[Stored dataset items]
***

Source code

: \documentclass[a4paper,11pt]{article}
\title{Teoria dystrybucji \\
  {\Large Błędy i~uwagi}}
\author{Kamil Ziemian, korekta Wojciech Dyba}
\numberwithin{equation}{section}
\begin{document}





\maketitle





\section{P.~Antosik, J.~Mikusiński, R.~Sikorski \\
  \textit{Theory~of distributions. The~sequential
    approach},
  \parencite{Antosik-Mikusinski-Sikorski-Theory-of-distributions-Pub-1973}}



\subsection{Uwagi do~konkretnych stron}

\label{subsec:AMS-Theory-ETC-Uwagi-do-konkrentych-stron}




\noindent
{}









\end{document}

***

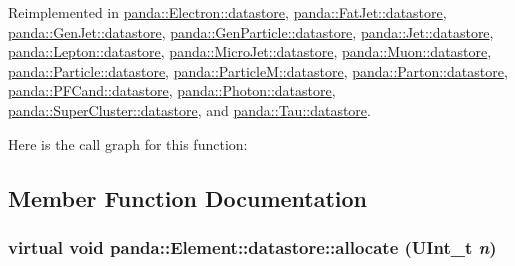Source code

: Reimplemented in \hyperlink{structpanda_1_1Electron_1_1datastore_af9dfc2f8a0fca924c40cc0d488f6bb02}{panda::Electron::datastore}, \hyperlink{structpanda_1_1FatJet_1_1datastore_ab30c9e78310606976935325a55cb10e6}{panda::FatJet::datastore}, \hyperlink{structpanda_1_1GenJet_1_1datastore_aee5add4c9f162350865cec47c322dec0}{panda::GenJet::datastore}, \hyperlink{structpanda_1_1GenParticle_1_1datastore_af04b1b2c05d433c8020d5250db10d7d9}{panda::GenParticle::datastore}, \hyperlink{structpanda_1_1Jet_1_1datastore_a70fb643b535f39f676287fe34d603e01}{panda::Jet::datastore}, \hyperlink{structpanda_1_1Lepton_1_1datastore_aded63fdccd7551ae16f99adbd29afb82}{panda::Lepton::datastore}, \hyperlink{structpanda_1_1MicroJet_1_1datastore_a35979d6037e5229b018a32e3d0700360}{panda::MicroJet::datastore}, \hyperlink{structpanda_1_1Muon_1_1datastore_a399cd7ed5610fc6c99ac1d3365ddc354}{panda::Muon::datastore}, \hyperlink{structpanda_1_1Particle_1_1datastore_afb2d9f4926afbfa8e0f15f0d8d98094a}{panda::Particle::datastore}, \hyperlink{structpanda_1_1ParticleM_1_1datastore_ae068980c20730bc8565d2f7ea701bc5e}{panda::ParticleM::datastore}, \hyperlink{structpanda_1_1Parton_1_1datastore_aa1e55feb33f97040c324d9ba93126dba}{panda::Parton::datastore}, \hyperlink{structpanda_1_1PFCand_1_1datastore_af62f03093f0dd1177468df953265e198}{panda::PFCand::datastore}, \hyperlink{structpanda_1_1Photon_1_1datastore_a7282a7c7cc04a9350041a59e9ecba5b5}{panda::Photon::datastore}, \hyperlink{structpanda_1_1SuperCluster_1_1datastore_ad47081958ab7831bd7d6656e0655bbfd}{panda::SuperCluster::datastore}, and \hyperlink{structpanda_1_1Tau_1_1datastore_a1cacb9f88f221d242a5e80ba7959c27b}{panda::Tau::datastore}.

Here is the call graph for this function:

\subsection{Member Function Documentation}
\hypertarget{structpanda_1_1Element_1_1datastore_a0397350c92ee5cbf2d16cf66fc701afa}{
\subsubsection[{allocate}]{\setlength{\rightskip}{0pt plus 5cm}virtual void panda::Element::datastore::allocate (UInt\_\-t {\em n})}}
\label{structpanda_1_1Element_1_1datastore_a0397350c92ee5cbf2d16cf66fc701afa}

***

Every line in the entries above that mentions the word "label" must be shown.

\label{subsec:AMS-Theory-ETC-Uwagi-do-konkrentych-stron}
\label{structpanda_1_1Element_1_1datastore_a0397350c92ee5cbf2d16cf66fc701afa}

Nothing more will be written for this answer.